INFORMATION PROVIDED
------------------------------------
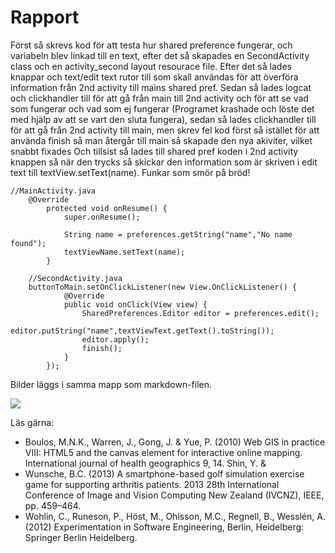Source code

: 
# Rapport

Först så skrevs kod för att testa hur shared preference fungerar, och variabeln blev linkad till en
text, efter det så skapades en SecondActivity class och en activity_second layout resourace file.
Efter det så lades knappar och text/edit text rutor till som skall användas för att överföra 
information från 2nd activity till mains shared pref. Sedan så lades logcat och clickhandler till 
för att gå från main till 2nd activity  och för att se vad som fungerar och vad som ej fungerar
(Programet krashade och löste det med hjälp av att se vart den sluta fungera), sedan så lades 
clickhandler till för att gå från 2nd activity till main, men skrev fel kod först så istället
för att använda finish så man återgår till main så skapade den nya akiviter, vilket snabbt fixades
Och tillsist så lades till shared pref koden i 2nd activity knappen så när den trycks så skickar den 
information som är skriven i edit text till textView.setText(name). Funkar som smör på bröd!

```
//MainActivity.java
    @Override
        protected void onResume() {
            super.onResume();
    
            String name = preferences.getString("name","No name found");
            textViewName.setText(name);
        }
    
    //SecondActivity.java
    buttonToMain.setOnClickListener(new View.OnClickListener() {
            @Override
            public void onClick(View view) {
                SharedPreferences.Editor editor = preferences.edit();
                editor.putString("name",textViewText.getText().toString());
                editor.apply();
                finish();
            }
        });
```

Bilder läggs i samma mapp som markdown-filen.

![](android.png)

Läs gärna:

- Boulos, M.N.K., Warren, J., Gong, J. & Yue, P. (2010) Web GIS in practice VIII: HTML5 and the canvas element for interactive online mapping. International journal of health geographics 9, 14. Shin, Y. &
- Wunsche, B.C. (2013) A smartphone-based golf simulation exercise game for supporting arthritis patients. 2013 28th International Conference of Image and Vision Computing New Zealand (IVCNZ), IEEE, pp. 459–464.
- Wohlin, C., Runeson, P., Höst, M., Ohlsson, M.C., Regnell, B., Wesslén, A. (2012) Experimentation in Software Engineering, Berlin, Heidelberg: Springer Berlin Heidelberg.

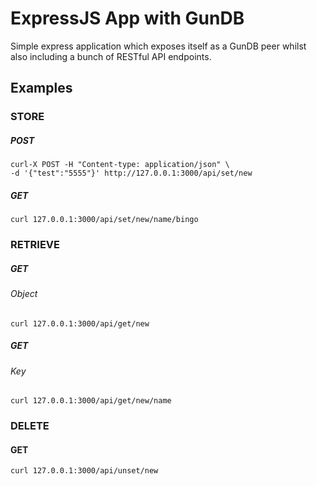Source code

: # ExpressJS App with GunDB

Simple express application which exposes itself as a GunDB peer whilst also including a bunch of RESTful API endpoints.

## Examples

### STORE
##### POST
```
curl-X POST -H "Content-type: application/json" \
-d '{"test":"5555"}' http://127.0.0.1:3000/api/set/new
```
##### GET
```
curl 127.0.0.1:3000/api/set/new/name/bingo
```
### RETRIEVE

##### GET
###### Object
```
curl 127.0.0.1:3000/api/get/new
```
##### GET 
###### Key
```
curl 127.0.0.1:3000/api/get/new/name
```
### DELETE
#### GET
```
curl 127.0.0.1:3000/api/unset/new
```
------------------------------------
WHAT THE TASK ASKS
Set down all of the material word for word, but keep each picture out.

SOLUTION BELOW
Source code

: 
# Rapport

Först så skrevs kod för att testa hur shared preference fungerar, och variabeln blev linkad till en
text, efter det så skapades en SecondActivity class och en activity_second layout resourace file.
Efter det så lades knappar och text/edit text rutor till som skall användas för att överföra 
information från 2nd activity till mains shared pref. Sedan så lades logcat och clickhandler till 
för att gå från main till 2nd activity  och för att se vad som fungerar och vad som ej fungerar
(Programet krashade och löste det med hjälp av att se vart den sluta fungera), sedan så lades 
clickhandler till för att gå från 2nd activity till main, men skrev fel kod först så istället
för att använda finish så man återgår till main så skapade den nya akiviter, vilket snabbt fixades
Och tillsist så lades till shared pref koden i 2nd activity knappen så när den trycks så skickar den 
information som är skriven i edit text till textView.setText(name). Funkar som smör på bröd!

```
//MainActivity.java
    @Override
        protected void onResume() {
            super.onResume();
    
            String name = preferences.getString("name","No name found");
            textViewName.setText(name);
        }
    
    //SecondActivity.java
    buttonToMain.setOnClickListener(new View.OnClickListener() {
            @Override
            public void onClick(View view) {
                SharedPreferences.Editor editor = preferences.edit();
                editor.putString("name",textViewText.getText().toString());
                editor.apply();
                finish();
            }
        });
```

Bilder läggs i samma mapp som markdown-filen.

![](android.png)

Läs gärna:

- Boulos, M.N.K., Warren, J., Gong, J. & Yue, P. (2010) Web GIS in practice VIII: HTML5 and the canvas element for interactive online mapping. International journal of health geographics 9, 14. Shin, Y. &
- Wunsche, B.C. (2013) A smartphone-based golf simulation exercise game for supporting arthritis patients. 2013 28th International Conference of Image and Vision Computing New Zealand (IVCNZ), IEEE, pp. 459–464.
- Wohlin, C., Runeson, P., Höst, M., Ohlsson, M.C., Regnell, B., Wesslén, A. (2012) Experimentation in Software Engineering, Berlin, Heidelberg: Springer Berlin Heidelberg.

Source code

: # ExpressJS App with GunDB

Simple express application which exposes itself as a GunDB peer whilst also including a bunch of RESTful API endpoints.

## Examples

### STORE
##### POST
```
curl-X POST -H "Content-type: application/json" \
-d '{"test":"5555"}' http://127.0.0.1:3000/api/set/new
```
##### GET
```
curl 127.0.0.1:3000/api/set/new/name/bingo
```
### RETRIEVE

##### GET
###### Object
```
curl 127.0.0.1:3000/api/get/new
```
##### GET 
###### Key
```
curl 127.0.0.1:3000/api/get/new/name
```
### DELETE
#### GET
```
curl 127.0.0.1:3000/api/unset/new
```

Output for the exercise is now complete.